What to do: Please output every entry below exactly as written, leaving out any pictures.

-------- Study material

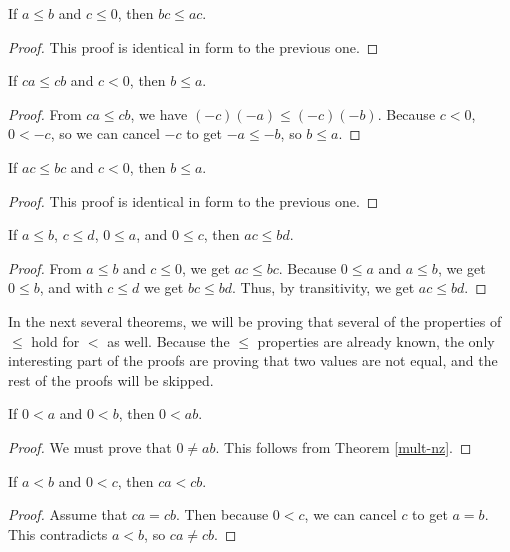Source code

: \documentclass[../math.tex]{subfiles}
\begin{document}
\begin{theorem} \label{le-rmult-neg}
    If $a \leq b$ and $c \leq 0$, then $bc \leq ac$.
\end{theorem}
\begin{proof}
    This proof is identical in form to the previous one.
\end{proof}

\begin{theorem} \label{le-mult-lcancel-neg}
    If $ca \leq cb$ and $c < 0$, then $b \leq a$.
\end{theorem}
\begin{proof}
    From $ca \leq cb$, we have $(-c)(-a) \leq (-c)(-b)$.  Because $c < 0$, $0 <
    -c$, so we can cancel $-c$ to get $-a \leq -b$, so $b \leq a$.
\end{proof}

\begin{theorem} \label{le-mult-rcancel-neg}
    If $ac \leq bc$ and $c < 0$, then $b \leq a$.
\end{theorem}
\begin{proof}
    This proof is identical in form to the previous one.
\end{proof}

\begin{theorem} \label{le-lrmult-pos}
    If $a \leq b$, $c \leq d$, $0 \leq a$, and $0 \leq c$, then $ac \leq bd$.
\end{theorem}
\begin{proof}
    From $a \leq b$ and $c \leq 0$, we get $ac \leq bc$.  Because $0 \leq a$ and
    $a \leq b$, we get $0 \leq b$, and with $c \leq d$ we get $bc \leq bd$.
    Thus, by transitivity, we get $ac \leq bd$.
\end{proof}

In the next several theorems, we will be proving that several of the properties
of $\leq$ hold for $<$ as well.  Because the $\leq$ properties are already
known, the only interesting part of the proofs are proving that two values are
not equal, and the rest of the proofs will be skipped.

\begin{theorem}
    If $0 < a$ and $0 < b$, then $0 < ab$.
\end{theorem}
\begin{proof}
    We must prove that $0 \neq ab$.  This follows from Theorem \ref{mult-nz}.
\end{proof}

\begin{theorem}
    If $a < b$ and $0 < c$, then $ca < cb$.
\end{theorem}
\begin{proof}
    Assume that $ca = cb$.  Then because $0 < c$, we can cancel $c$ to get $a =
    b$.  This contradicts $a < b$, so $ca \neq cb$.
\end{proof}
\end{document}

----------------

Expected answer:
Source code

: \documentclass[../math.tex]{subfiles}
\begin{document}
\begin{theorem} \label{le-rmult-neg}
    If $a \leq b$ and $c \leq 0$, then $bc \leq ac$.
\end{theorem}
\begin{proof}
    This proof is identical in form to the previous one.
\end{proof}

\begin{theorem} \label{le-mult-lcancel-neg}
    If $ca \leq cb$ and $c < 0$, then $b \leq a$.
\end{theorem}
\begin{proof}
    From $ca \leq cb$, we have $(-c)(-a) \leq (-c)(-b)$.  Because $c < 0$, $0 <
    -c$, so we can cancel $-c$ to get $-a \leq -b$, so $b \leq a$.
\end{proof}

\begin{theorem} \label{le-mult-rcancel-neg}
    If $ac \leq bc$ and $c < 0$, then $b \leq a$.
\end{theorem}
\begin{proof}
    This proof is identical in form to the previous one.
\end{proof}

\begin{theorem} \label{le-lrmult-pos}
    If $a \leq b$, $c \leq d$, $0 \leq a$, and $0 \leq c$, then $ac \leq bd$.
\end{theorem}
\begin{proof}
    From $a \leq b$ and $c \leq 0$, we get $ac \leq bc$.  Because $0 \leq a$ and
    $a \leq b$, we get $0 \leq b$, and with $c \leq d$ we get $bc \leq bd$.
    Thus, by transitivity, we get $ac \leq bd$.
\end{proof}

In the next several theorems, we will be proving that several of the properties
of $\leq$ hold for $<$ as well.  Because the $\leq$ properties are already
known, the only interesting part of the proofs are proving that two values are
not equal, and the rest of the proofs will be skipped.

\begin{theorem}
    If $0 < a$ and $0 < b$, then $0 < ab$.
\end{theorem}
\begin{proof}
    We must prove that $0 \neq ab$.  This follows from Theorem \ref{mult-nz}.
\end{proof}

\begin{theorem}
    If $a < b$ and $0 < c$, then $ca < cb$.
\end{theorem}
\begin{proof}
    Assume that $ca = cb$.  Then because $0 < c$, we can cancel $c$ to get $a =
    b$.  This contradicts $a < b$, so $ca \neq cb$.
\end{proof}
\end{document}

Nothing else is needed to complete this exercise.